Teresa Olivas prepares single face mask bags at Prep and Save store in Upland, Calif. on March 17, 2020. Customers scared of lockdown due to coronavirus cleaned out shelves carrying survival food, hand sanitizer and masks. (Irfan Khan/Los Angeles Times/TNS)

The Defense Department has begun signing contracts with defense firms to ramp up production of ventilators and N95 respirator masks in short supply around the country, but the medical equipment may not reach hospitals before coronavirus cases peak in the next few weeks, the Pentagon’s head of acquisition said.

“We will strive to do everything we can before June, but we have no data to address that now,” Under Secretary of Defense for Acquisition and Sustainment Ellen Lord said Tuesday at a media briefing at the Pentagon.

The hastened production is being managed under the Defense Production Act, a law that gives the president authority to protect critical national defense supplies by allowing him to prioritize contracts or provide loans, grants or other economic incentives to accelerate their production.

Through the DPA, the Department of Health and Human Services and the Federal Emergency Management Agency will identify what items are needed and then the Defense Department, through its vast connections with defense industries, will place and manage orders.

But only a few contracts have been executed so far.

Over the weekend, HHS signed a contract with five firms to produce N95 respirator masks, and the Defense Department, under its DPA authority, will now work with those vendors to be able to produce the masks quickly and in large quantities, Pentagon spokesman Air Force Lt. Col. Mike Andrews said.

Asked why the ramp-up for mask production was so late in coming, when the Pentagon had known about the severity of the pandemic for weeks, Lord said the Pentagon had not yet been directed by HHS or FEMA on what were the specific needs.

“They have to give us the demand signal,” Lord said. “Once we get clarity on the demand signal we’ll execute. If you’ll recall, FEMA just got the lead role on Friday.”

“This is all very new,” she said. “I know COVID has been here for several weeks, but this coordination at this level of detail just started on Friday.”

Likewise, the military’s top medic was questioned Tuesday as to why the Defense Department had not obtained more machines to process test kits for deployed forces and get a better picture of the virus’s spread among the military. Although the overall numbers among the 1.3 million active duty are still small, they are quickly climbing, from 49 coronavirus cases on March 18, to 227 on Wednesday.

It will be weeks to months before the machines will be available, said Air Force Brig. Gen. Paul Friedrichs, surgeon general for the Joint Chiefs of Staff.

“We’d love to have had it in January, but we didn’t know the virus was going to be this big of an issue in January,” Friedrichs said.

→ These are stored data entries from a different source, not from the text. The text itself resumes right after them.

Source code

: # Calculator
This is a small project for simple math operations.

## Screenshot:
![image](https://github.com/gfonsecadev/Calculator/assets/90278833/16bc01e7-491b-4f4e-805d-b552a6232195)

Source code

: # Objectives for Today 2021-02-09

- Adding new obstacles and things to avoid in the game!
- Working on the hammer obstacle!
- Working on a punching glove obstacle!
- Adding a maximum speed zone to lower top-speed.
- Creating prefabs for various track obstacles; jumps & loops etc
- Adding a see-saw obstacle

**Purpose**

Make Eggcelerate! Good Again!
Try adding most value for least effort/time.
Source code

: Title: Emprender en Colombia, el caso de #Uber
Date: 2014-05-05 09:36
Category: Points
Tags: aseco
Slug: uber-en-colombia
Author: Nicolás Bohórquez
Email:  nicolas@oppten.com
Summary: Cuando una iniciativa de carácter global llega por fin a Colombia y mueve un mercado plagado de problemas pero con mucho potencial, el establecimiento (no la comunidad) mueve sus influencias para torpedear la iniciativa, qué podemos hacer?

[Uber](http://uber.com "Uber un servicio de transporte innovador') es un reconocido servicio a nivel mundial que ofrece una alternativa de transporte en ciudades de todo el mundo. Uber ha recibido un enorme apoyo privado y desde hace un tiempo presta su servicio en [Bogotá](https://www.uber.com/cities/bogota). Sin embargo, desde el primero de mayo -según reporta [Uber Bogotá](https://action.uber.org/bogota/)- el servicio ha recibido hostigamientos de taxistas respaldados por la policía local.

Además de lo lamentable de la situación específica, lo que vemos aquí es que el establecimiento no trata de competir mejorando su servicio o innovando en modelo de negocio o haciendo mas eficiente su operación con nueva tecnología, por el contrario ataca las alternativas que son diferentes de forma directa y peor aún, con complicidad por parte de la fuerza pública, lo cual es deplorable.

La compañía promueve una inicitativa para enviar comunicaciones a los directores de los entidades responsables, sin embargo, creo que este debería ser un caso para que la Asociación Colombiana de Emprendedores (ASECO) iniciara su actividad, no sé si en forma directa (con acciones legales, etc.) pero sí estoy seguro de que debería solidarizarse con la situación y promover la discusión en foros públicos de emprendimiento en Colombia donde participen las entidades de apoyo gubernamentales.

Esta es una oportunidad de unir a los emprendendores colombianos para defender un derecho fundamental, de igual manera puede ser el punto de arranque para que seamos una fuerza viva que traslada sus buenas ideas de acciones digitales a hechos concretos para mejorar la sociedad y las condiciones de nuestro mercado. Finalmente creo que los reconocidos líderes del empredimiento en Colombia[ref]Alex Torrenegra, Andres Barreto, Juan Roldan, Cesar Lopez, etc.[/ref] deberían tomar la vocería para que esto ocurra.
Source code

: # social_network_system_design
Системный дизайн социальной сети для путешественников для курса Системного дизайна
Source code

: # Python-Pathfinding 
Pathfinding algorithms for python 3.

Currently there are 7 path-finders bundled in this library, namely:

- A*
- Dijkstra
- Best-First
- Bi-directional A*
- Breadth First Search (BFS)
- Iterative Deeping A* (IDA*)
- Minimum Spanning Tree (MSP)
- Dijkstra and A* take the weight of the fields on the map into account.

There were seemingly mixed messages coming from the White House earlier this week on whether the Defense Production Act had been used. President Donald Trump on Tuesday said he had not used it to compel increased production from private manufacturers, who he said are rising to the occasion on their own.

“This morning, Ford, 3M, and General Electric Healthcare are making tremendous numbers — they’ve already started — of respirators ventilators and face shields,” Trump told reporters. “They’re working together. We didn’t have to exercise or utilize the DPA in any way. The fact that we have it helps, but we didn’t have to. And for the most part, we won’t have to.”

Lord said it was possible the White House was talking about the broader use of the Act, not the provisions the Pentagon, FEMA and HHS were utilizing to address coronavirus medical supplies. “I think he is talking about broadly using DPA to, in fact, take over private industry. That’s what he has clearly said he is not going to do,” she said. “The White House is very judiciously looking through what segments of DPA they will use.”

Vice President Mike Pence also said the law had been invoked last week, and that FEMA had provided more than 8 million N95 masks and 14 million surgical masks as of Tuesday.

“The president did initiate the Defense Production Act last week, but as the president has reflected many times, we will use the Defense Production Act if we need it to mandate production of — of critical supplies,” Pence said Tuesday. “But so far, no one has said no.”

Trump said Saturday that he had invoked the DPA to provide his administration with “powerful new authorities to help states, cities, and hospitals procure needed supplies.” He also said Tuesday he had invoked the act as legal justification for an executive order prohibiting the hoarding of personal protective equipment.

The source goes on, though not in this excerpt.